Depending on how manual your content migration process is, links and other HTML formatting may be lost. At scale, this can result in pages falling from top-three placement in search engines to page three. In fact, I’ve seen this happen. Internal links should also be programmatically found and replaced throughout your CMS to ensure that they’re pointing to the final destination, rather than to a redirect.
For heading tags (e.g., H1s, H2s and H3s), it’s important to preserve the hierarchy that was originally in place, assuming your page ranked well originally. A simple change of switching H2s to H3s can tank a page’s rankings—another issue that we’ve seen firsthand at our SEO agency.
3. Your staging or development sites were accidentally indexed.
Inadvertent indexation of staging or development sites happens all the time and can go unnoticed for weeks. The following steps can mitigate this issue:
• Password-protect your staging and development sites when possible.
• Update your robots.txt directives to disallow crawling.
• Add a meta robots tag in your HTML to nofollow and noindex pages.
If your staging and/or development sites are indexed unintentionally, Google has a Removals Tool, and other search engines do as well.
4. Meta tags weren’t preserved.
Meta titles and descriptions are often hardcoded in cumbersome settings panels or controlled by dynamic templates. They’re easy to overlook, especially if a CMS change is taking place. Your site’s meta tags should be meticulously migrated along with your content to prevent slippage in the search engine results pages.
5. There was a lack of image optimization.
Image file names and ALT attributes are critical on-page SEO factors. Image files should be appropriately sized and compressed, and relevant, keyword-rich file names should be defined prior to upload. Take into account the file names of images that were previously in use, and ensure you’re making use of modern, efficient file types if they’re compatible, like WebP.
ALT attributes provide important context for search engines to understand the relevance and content of your images. They’re also crucial for blind and visually impaired visitors who use screen readers. Use clear, concise and descriptive language—don’t simply “keyword stuff” your images’ ALT attributes.
6. Site performance wasn’t considered.
Often, aesthetics is the impetus behind a massive website overhaul. Excellent user experience (UX) is pivotal, but it goes far beyond design. Core to your UX is website performance.
Engineers need quantifiable metrics to improve UX and site performance, and we recommend beginning with PageSpeed Insights, which scores websites against Google’s Core Web Vitals and provides key improvement insights. Site performance should be a foundational consideration before any architecture decisions are made or a single line of code is written.
7. Your current site was decommissioned prematurely.
Preserving an accessible version of your current site for debugging purposes is strongly advised. You can move it to a password-protected, temporary domain with crawlers blocked or spin it up on a local environment to ensure it’s only accessible to your internal teams. Either way, being able to peruse your current site in the weeks following the launch of your new one is extremely useful in garnering insights in the event there are SEO issues.

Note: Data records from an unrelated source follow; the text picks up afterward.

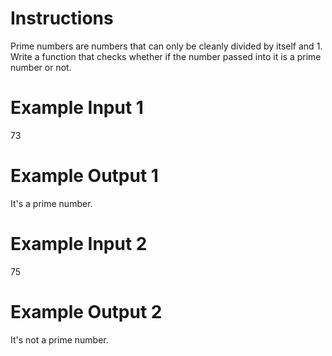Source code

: # Instructions
 Prime numbers are numbers that can only be cleanly divided by itself and 1.
 Write a function that checks whether if the number passed into it is a prime number or not.
# Example Input 1
 73
# Example Output 1
It's a prime number.

# Example Input 2
75
# Example Output 2
It's not a prime number. 
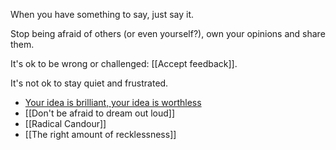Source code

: 
When you have something to say, just say it.

Stop being afraid of others (or even yourself?), own your opinions and share them.

It's ok to be wrong or challenged: [[Accept feedback]].

It's not ok to stay quiet and frustrated.

- [Your idea is brilliant, your idea is worthless](https://stonemaiergames.com/kickstarter-lesson-204-your-idea-is-brilliant-your-idea-is-worthless/)
- [[Don't be afraid to dream out loud]]
- [[Radical Candour]]
- [[The right amount of recklessness]]
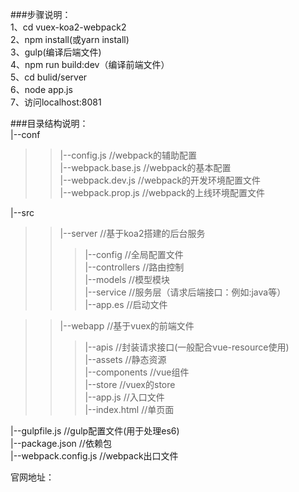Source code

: ###步骤说明：  
1、cd vuex-koa2-webpack2  
2、npm install(或yarn install)  
3、gulp(编译后端文件)  
4、npm run build:dev（编译前端文件）  
5、cd bulid/server  
6、node app.js  
7、访问localhost:8081


###目录结构说明：  
|--conf  
>> |--config.js //webpack的辅助配置  
	|--webpack.base.js	//webpack的基本配置   
	|--webpack.dev.js	//webpack的开发环境配置文件   
	|--webpack.prop.js	//webpack的上线环境配置文件   

|--src   
>> |--server	//基于koa2搭建的后台服务   
>>> |--config	//全局配置文件  
		|--controllers	//路由控制  
		|--models	//模型模块  
		|--service	//服务层（请求后端接口：例如:java等）  
		|--app.es	//启动文件  

>>|--webapp	//基于vuex的前端文件  
>>>|--apis //封装请求接口(一般配合vue-resource使用)  
		|--assets	//静态资源  
		|--components //vue组件  
		|--store //vuex的store  
		|--app.js //入口文件  
		|--index.html //单页面  

|--gulpfile.js	//gulp配置文件(用于处理es6)  
|--package.json	//依赖包  
|--webpack.config.js	//webpack出口文件  

官网地址：
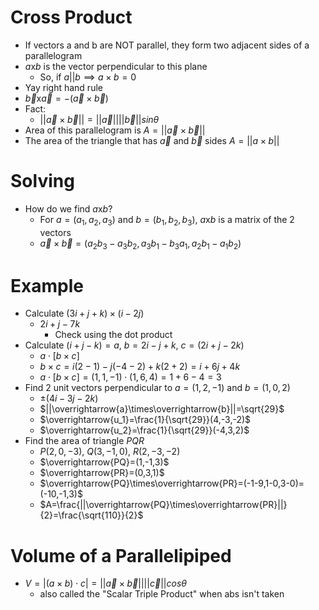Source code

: # Cross Product

- If vectors a and b are NOT parallel, they form two adjacent sides of a parallelogram
- $a$x$b$ is the vector perpendicular to this plane
	- So, if $a$||$b\implies a\times b=0$
- Yay right hand rule
- $\overrightarrow{b}$x$\overrightarrow{a}$$=-(\overrightarrow{a}\times\overrightarrow{b})$
- Fact:
	- $||\overrightarrow{a}\times\overrightarrow{b}||=||\overrightarrow{a}||||\overrightarrow{b}||sin\theta$
- Area of this parallelogram is $A=||\overrightarrow{a}\times\overrightarrow{b}||$
- The area of the triangle that has $\overrightarrow{a}$ and $\overrightarrow{b}$ sides $A=||a\times b||$
# Solving
- How do we find $a$x$b$?
	- For $a=(a_1,a_2,a_3)$ and $b=(b_1,b_2,b_3)$, $a$x$b$ is a matrix of the 2 vectors
	- $\overrightarrow{a}\times\overrightarrow{b}=(a_2b_3-a_3b_2,a_3b_1-b_3a_1,a_2b_1-a_1b_2)$ 

# Example

- Calculate $(3i + j + k)\times(i-2j)$
	- $2i+j-7k$
		- Check using the dot product
- Calculate $(i+j-k)=a$, $b=2i-j+k$, $c=(2i+j-2k)$
	- $a\cdot[b\times c]$
	- $b\times c=i(2-1)-j(-4-2)+k(2+2)=i+6j+4k$ 
	- $a\cdot[b\times c]= (1,1,-1)\cdot(1,6,4)=1+6-4=3$
- Find 2 unit vectors perpendicular to $a=(1,2,-1)$ and $b=(1,0,2)$
	- $\pm(4i-3j-2k)$
	- $||\overrightarrow{a}\times\overrightarrow{b}||=\sqrt{29}$
	- $\overrightarrow{u_1}=\frac{1}{\sqrt{29}}(4,-3,-2)$
	- $\overrightarrow{u_2}=\frac{1}{\sqrt{29}}(-4,3,2)$
- Find the area of triangle $PQR$
	- $P(2, 0, -3)$, $Q(3,-1,0)$, $R(2,-3,-2)$
	- $\overrightarrow{PQ}=(1,-1,3)$
	- $\overrightarrow{PR}=(0,3,1)$
	- $\overrightarrow{PQ}\times\overrightarrow{PR}=(-1-9,1-0,3-0)=(-10,-1,3)$
	- $A=\frac{||\overrightarrow{PQ}\times\overrightarrow{PR}||}{2}=\frac{\sqrt{110}}{2}$
# Volume of a Parallelipiped

- $V=|(a\times b)\cdot c|=||\overrightarrow{a}\times\overrightarrow{b}||||\overrightarrow{c}||cos\theta$
	- also called the "Scalar Triple Product" when abs isn't taken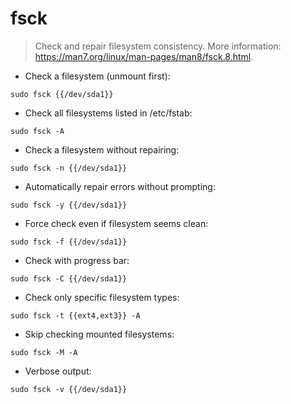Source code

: # fsck

> Check and repair filesystem consistency.
> More information: <https://man7.org/linux/man-pages/man8/fsck.8.html>.

- Check a filesystem (unmount first):

`sudo fsck {{/dev/sda1}}`

- Check all filesystems listed in /etc/fstab:

`sudo fsck -A`

- Check a filesystem without repairing:

`sudo fsck -n {{/dev/sda1}}`

- Automatically repair errors without prompting:

`sudo fsck -y {{/dev/sda1}}`

- Force check even if filesystem seems clean:

`sudo fsck -f {{/dev/sda1}}`

- Check with progress bar:

`sudo fsck -C {{/dev/sda1}}`

- Check only specific filesystem types:

`sudo fsck -t {{ext4,ext3}} -A`

- Skip checking mounted filesystems:

`sudo fsck -M -A`

- Verbose output:

`sudo fsck -v {{/dev/sda1}}`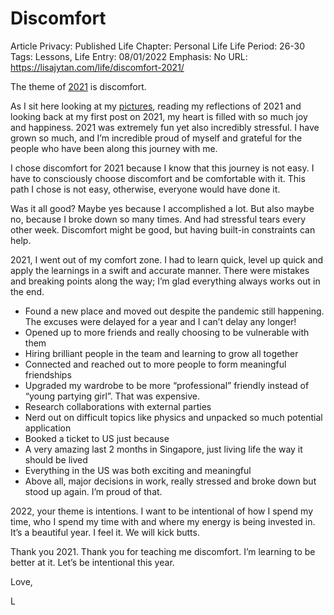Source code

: # Discomfort

Article Privacy: Published
Life Chapter: Personal Life
Life Period: 26-30
Tags: Lessons, Life
Entry: 08/01/2022
Emphasis: No
URL:  https://lisajytan.com/life/discomfort-2021/ ‎

The theme of [2021](https://lisajytan.com/principles/discomfort/) is discomfort. 

As I sit here looking at my [pictures](https://lisajytan.com/portfolio/discomfort/), reading my reflections of 2021 and looking back at my first post on 2021, my heart is filled with so much joy and happiness. 2021 was extremely fun yet also incredibly stressful. I have grown so much, and I’m incredible proud of myself and grateful for the people who have been along this journey with me. 

I chose discomfort for 2021 because I know that this journey is not easy. I have to consciously choose discomfort and be comfortable with it. This path I chose is not easy, otherwise, everyone would have done it. 

Was it all good? Maybe yes because I accomplished a lot. But also maybe no, because I broke down so many times. And had stressful tears every other week. Discomfort might be good, but having built-in constraints can help. 

2021, I went out of my comfort zone. I had to learn quick, level up quick and apply the learnings in a swift and accurate manner. There were mistakes and breaking points along the way; I’m glad everything always works out in the end. 

- Found a new place and moved out despite the pandemic still happening. The excuses were delayed for a year and I can’t delay any longer!
- Opened up to more friends and really choosing to be vulnerable with them
- Hiring brilliant people in the team and learning to grow all together
- Connected and reached out to more people to form meaningful friendships
- Upgraded my wardrobe to be more “professional” friendly instead of “young partying girl”. That was expensive.
- Research collaborations with external parties
- Nerd out on difficult topics like physics and unpacked so much potential application
- Booked a ticket to US just because
- A very amazing last 2 months in Singapore, just living life the way it should be lived
- Everything in the US was both exciting and meaningful
- Above all, major decisions in work, really stressed and broke down but stood up again. I’m proud of that.

2022, your theme is intentions. I want to be intentional of how I spend my time, who I spend my time with and where my energy is being invested in. It’s a beautiful year. I feel it. We will kick butts. 

Thank you 2021. Thank you for teaching me discomfort. I’m learning to be better at it. Let’s be intentional this year. 

Love,

L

8. Search engines weren’t informed of changes.
Submit your new sitemap to Google Search Console and Bing Webmaster Tools as soon as possible following the relaunch of your site. Doing so will tell these search engines everything they need to know about your new site’s structure and allow them to more easily ascertain what’s changed. As a result, new pages should rank sooner than they otherwise might.
Additionally, if your domain name changed as part of this overhaul, there are specific steps to be taken to inform search engines: Google has a Change of Address Tool, and Bing’s Webmaster Tools has a section for this.
If the success of your business is contingent upon organic website traffic, any site change, no matter how small, should be made with meticulous attention to your brand’s holistic digital marketing strategy. Doing so will prevent issues before they occur and help ensure that the changes only positively impact your target KPIs going forward.